Content starts
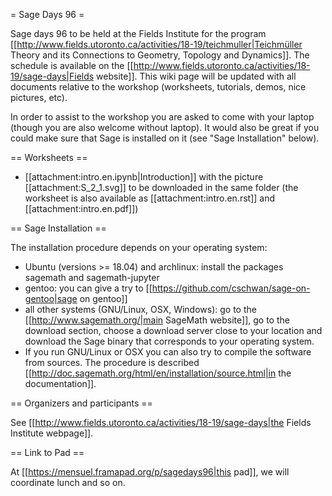 = Sage Days 96 =

Sage days 96 to be held at the Fields Institute for the program [[http://www.fields.utoronto.ca/activities/18-19/teichmuller|Teichmüller Theory and its Connections to Geometry, Topology and Dynamics]]. The schedule is available on the [[http://www.fields.utoronto.ca/activities/18-19/sage-days|Fields website]]. This wiki page will be updated with all documents relative to the workshop (worksheets, tutorials, demos, nice pictures, etc).

In order to assist to the workshop you are asked to come with your laptop (though you are also welcome without laptop). It would also be great if you could make sure that Sage is installed on it (see "Sage Installation" below).

== Worksheets ==

 * [[attachment:intro.en.ipynb|Introduction]] with the picture [[attachment:S_2_1.svg]] to be downloaded in the same folder (the worksheet is also available as [[attachment:intro.en.rst]] and [[attachment:intro.en.pdf]])

== Sage Installation ==

The installation procedure depends on your operating system:

 * Ubuntu (versions >= 18.04) and archlinux: install the packages sagemath and sagemath-jupyter
 * gentoo: you can give a try to [[https://github.com/cschwan/sage-on-gentoo|sage on gentoo]]
 * all other systems (GNU/Linux, OSX, Windows): go to the [[http://www.sagemath.org/|main SageMath website]], go to the download section, choose a download server close to your location and download the Sage binary that corresponds to your operating system.
 * If you run GNU/Linux or OSX you can also try to compile the software from sources. The procedure is described [[http://doc.sagemath.org/html/en/installation/source.html|in the documentation]].

== Organizers and participants ==

See [[http://www.fields.utoronto.ca/activities/18-19/sage-days|the Fields Institute webpage]].

== Link to Pad ==

At [[https://mensuel.framapad.org/p/sagedays96|this pad]], we will coordinate lunch and so on.

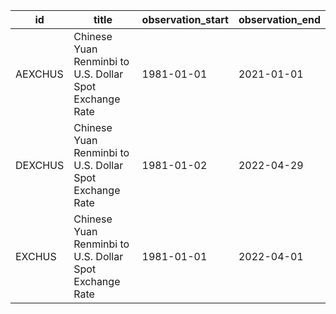 | id      | title                                                   | observation_start   | observation_end   |
|---------|---------------------------------------------------------|---------------------|-------------------|
| AEXCHUS | Chinese Yuan Renminbi to U.S. Dollar Spot Exchange Rate | 1981-01-01          | 2021-01-01        |
| DEXCHUS | Chinese Yuan Renminbi to U.S. Dollar Spot Exchange Rate | 1981-01-02          | 2022-04-29        |
| EXCHUS  | Chinese Yuan Renminbi to U.S. Dollar Spot Exchange Rate | 1981-01-01          | 2022-04-01        |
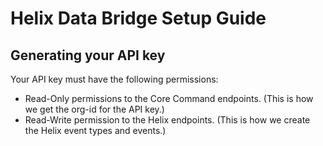 # Helix Data Bridge Setup Guide

## Generating your API key
Your API key must have the following permissions: 
- Read-Only permissions to the Core Command endpoints. (This is how we get the org-id for the API key.)
- Read-Write permission to the Helix endpoints. (This is how we create the Helix event types and events.)
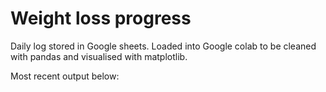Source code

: # Weight loss progress
Daily log stored in Google sheets. Loaded into Google colab to be cleaned with pandas and visualised with matplotlib. 

Most recent output below:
Content ends
All records must be output exactly as they are, except for the pictures, which are left out.

 = Sage Days 96 =

Sage days 96 to be held at the Fields Institute for the program [[http://www.fields.utoronto.ca/activities/18-19/teichmuller|Teichmüller Theory and its Connections to Geometry, Topology and Dynamics]]. The schedule is available on the [[http://www.fields.utoronto.ca/activities/18-19/sage-days|Fields website]]. This wiki page will be updated with all documents relative to the workshop (worksheets, tutorials, demos, nice pictures, etc).

In order to assist to the workshop you are asked to come with your laptop (though you are also welcome without laptop). It would also be great if you could make sure that Sage is installed on it (see "Sage Installation" below).

== Worksheets ==

 * [[attachment:intro.en.ipynb|Introduction]] with the picture [[attachment:S_2_1.svg]] to be downloaded in the same folder (the worksheet is also available as [[attachment:intro.en.rst]] and [[attachment:intro.en.pdf]])

== Sage Installation ==

The installation procedure depends on your operating system:

 * Ubuntu (versions >= 18.04) and archlinux: install the packages sagemath and sagemath-jupyter
 * gentoo: you can give a try to [[https://github.com/cschwan/sage-on-gentoo|sage on gentoo]]
 * all other systems (GNU/Linux, OSX, Windows): go to the [[http://www.sagemath.org/|main SageMath website]], go to the download section, choose a download server close to your location and download the Sage binary that corresponds to your operating system.
 * If you run GNU/Linux or OSX you can also try to compile the software from sources. The procedure is described [[http://doc.sagemath.org/html/en/installation/source.html|in the documentation]].

== Organizers and participants ==

See [[http://www.fields.utoronto.ca/activities/18-19/sage-days|the Fields Institute webpage]].

== Link to Pad ==

At [[https://mensuel.framapad.org/p/sagedays96|this pad]], we will coordinate lunch and so on.

 | id      | title                                                   | observation_start   | observation_end   |
|---------|---------------------------------------------------------|---------------------|-------------------|
| AEXCHUS | Chinese Yuan Renminbi to U.S. Dollar Spot Exchange Rate | 1981-01-01          | 2021-01-01        |
| DEXCHUS | Chinese Yuan Renminbi to U.S. Dollar Spot Exchange Rate | 1981-01-02          | 2022-04-29        |
| EXCHUS  | Chinese Yuan Renminbi to U.S. Dollar Spot Exchange Rate | 1981-01-01          | 2022-04-01        |
 # Helix Data Bridge Setup Guide

## Generating your API key
Your API key must have the following permissions: 
- Read-Only permissions to the Core Command endpoints. (This is how we get the org-id for the API key.)
- Read-Write permission to the Helix endpoints. (This is how we create the Helix event types and events.)
Source code

: # Weight loss progress
Daily log stored in Google sheets. Loaded into Google colab to be cleaned with pandas and visualised with matplotlib. 

Most recent output below:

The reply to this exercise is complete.